* _Material to process_
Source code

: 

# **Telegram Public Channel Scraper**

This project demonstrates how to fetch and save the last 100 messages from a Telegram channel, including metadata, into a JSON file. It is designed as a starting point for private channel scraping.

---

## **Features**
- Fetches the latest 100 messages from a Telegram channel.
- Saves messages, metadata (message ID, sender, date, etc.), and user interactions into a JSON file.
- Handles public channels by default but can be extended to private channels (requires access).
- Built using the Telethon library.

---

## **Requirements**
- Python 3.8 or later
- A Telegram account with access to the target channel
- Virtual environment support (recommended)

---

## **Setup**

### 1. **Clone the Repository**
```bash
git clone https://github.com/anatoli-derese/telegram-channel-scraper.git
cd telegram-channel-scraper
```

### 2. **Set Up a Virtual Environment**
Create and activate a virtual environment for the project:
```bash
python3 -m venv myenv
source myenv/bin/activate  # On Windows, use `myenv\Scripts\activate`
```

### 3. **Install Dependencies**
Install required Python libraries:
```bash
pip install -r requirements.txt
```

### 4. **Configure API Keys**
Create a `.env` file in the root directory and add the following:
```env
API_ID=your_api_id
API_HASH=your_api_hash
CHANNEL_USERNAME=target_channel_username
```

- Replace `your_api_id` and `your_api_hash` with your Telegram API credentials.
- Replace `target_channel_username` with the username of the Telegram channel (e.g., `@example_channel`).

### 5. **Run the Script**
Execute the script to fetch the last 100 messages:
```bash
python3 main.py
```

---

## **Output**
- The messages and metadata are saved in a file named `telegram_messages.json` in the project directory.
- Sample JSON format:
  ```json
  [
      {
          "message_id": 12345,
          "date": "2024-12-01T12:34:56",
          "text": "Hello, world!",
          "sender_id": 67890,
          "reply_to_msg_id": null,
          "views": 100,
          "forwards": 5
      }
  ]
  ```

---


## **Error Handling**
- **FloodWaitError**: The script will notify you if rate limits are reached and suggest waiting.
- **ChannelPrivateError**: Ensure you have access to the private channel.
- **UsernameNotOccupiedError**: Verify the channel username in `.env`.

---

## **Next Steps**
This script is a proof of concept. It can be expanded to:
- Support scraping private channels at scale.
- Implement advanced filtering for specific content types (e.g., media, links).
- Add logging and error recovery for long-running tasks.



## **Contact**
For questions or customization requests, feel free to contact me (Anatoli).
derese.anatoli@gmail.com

* _Work item_
Starting with the first line of the records above, give back each line exactly until the line with "- Fetches the" has been given as well.

* _Your response_
Source code

: 

# **Telegram Public Channel Scraper**

This project demonstrates how to fetch and save the last 100 messages from a Telegram channel, including metadata, into a JSON file. It is designed as a starting point for private channel scraping.

---

## **Features**
- Fetches the latest 100 messages from a Telegram channel.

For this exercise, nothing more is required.